WLAQ
- Rome, Georgia; United States;
- Broadcast area: Rome metropolitan area, Georgia
- Frequency: 1410 kHz
- Branding: AM 1410

Programming
- Format: News Talk Information
- Affiliations: CBS News Radio Premiere Networks Townhall News Westwood One

Ownership
- Owner: Cripple Creek Broadcasting Company

Technical information
- Licensing authority: FCC
- Facility ID: 14502
- Class: B
- Power: 1,000 watts
- Transmitter coordinates: 34°15′43.00″N 85°12′22.00″W﻿ / ﻿34.2619444°N 85.2061111°W
- Translator: 96.9 W245DG (Rome)

Links
- Public license information: Public file; LMS;
- Webcast: Listen Live
- Website: wlaq1410.com

= WLAQ =

Radio station in Rome, Georgia

WLAQ (1410 AM) is a radio station broadcasting a News Talk Information format. Licensed to Rome, Georgia, United States, the station was first licensed on May 4, 1947 and serves the Rome area. The station is currently owned by Cripple Creek Broadcasting Company and features programming from CBS News Radio, Premiere Networks, and Westwood One.

WLAQ currently provides a locally produced morning news/talk/sports program hosted by News Director Elizabeth Davis, as well as a great deal of local varsity sports coverage. WLAQ and its sister station WATG 95.7 FM The Ridge are flagship stations for coverage of the Rome Braves, Class A affiliate of the major league Atlanta Braves. Son of legendary Braves voice Skip Caray, Josh Caray, provided the play-by-play for the 2007 and 2008 seasons, now handled by Rome native Ben Poplin. Other sports coverage is provided by station principals Randy Davis, Matt Davis, and numerous other local sports watchers.

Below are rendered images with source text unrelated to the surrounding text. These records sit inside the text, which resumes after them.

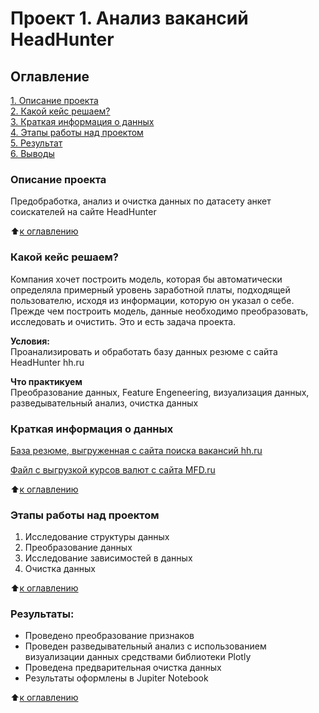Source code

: # Проект 1. Анализ вакансий HeadHunter

## Оглавление  
[1. Описание проекта](https://github.com/Lily-8991/Education_SF/README.md#Описание-проекта)  
[2. Какой кейс решаем?](https://github.com/Lily-8991/Education_SF/README.md#Какой-кейс-решаем)  
[3. Краткая информация о данных](https://github.com/Lily-8991/Education_SF/README.md#Краткая-информация-о-данных)  
[4. Этапы работы над проектом](https://github.com/Lily-8991/Education_SF/README.md#Этапы-работы-над-проектом)  
[5. Результат](https://github.com/Lily-8991/Education_SF/README.md#Результат)    
[6. Выводы](https://github.com/Lily-8991/Education_SF/README.md#Выводы) 

### Описание проекта    
Предобработка, анализ и очистка данных по датасету анкет соискателей на сайте HeadHunter

:arrow_up:[к оглавлению](https://github.com/Lily-8991/Education_SF/README.md#Оглавление)


### Какой кейс решаем?  
Компания хочет построить модель, которая бы автоматически определяла примерный уровень заработной платы, подходящей пользователю, исходя из информации, которую он указал о себе. Прежде чем построить модель, данные необходимо преобразовать, исследовать и очистить. Это и есть задача проекта.

**Условия:**  
Проанализировать и обработать базу данных резюме с сайта HeadHunter hh.ru

**Что практикуем**   
Преобразование данных, Feature Engeneering, визуализация данных, разведывательный анализ, очистка данных

### Краткая информация о данных
[База резюме, выгруженная с сайта поиска вакансий hh.ru](https://drive.google.com/file/d/1Kb78mAWYKcYlellTGhIjPI-bCcKbGuTn/view)

[Файл с выгрузкой курсов валют с сайта MFD.ru](https://github.com/Lily-8991/Education_SF/ExchangeRates.csv)

:arrow_up:[к оглавлению](https://github.com/Lily-8991/Education_SF/README.md#Оглавление)

### Этапы работы над проектом  
1) Исследование структуры данных
2) Преобразование данных
3) Исследование зависимостей в данных
4) Очистка данных

:arrow_up:[к оглавлению](https://github.com/Lily-8991/Education_SF/README.md#Оглавление)

### Результаты:  
- Проведено преобразование признаков
- Проведен разведывательный анализ с использованием визуализации данных средствами библиотеки Plotly
- Проведена предварительная очистка данных
- Результаты оформлены в Jupiter Notebook

:arrow_up:[к оглавлению](https://github.com/Lily-8991/Education_SF/README.md#Оглавление)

WLAQ's daily syndicated programming includes the Glenn Beck Program, Rush Limbaugh, Dave Ramsey, and continuous coverage through the night from ESPN Radio. The station also carries NASCAR coverage from the Motor Racing Network and Georgia Tech basketball and football.

Glenn Beck premiered on WLAQ in the 9 AM to noon time slot in September 2008, after decades of that time slot being filled by regionally syndicated talk-radio mainstay Ludlow Porch.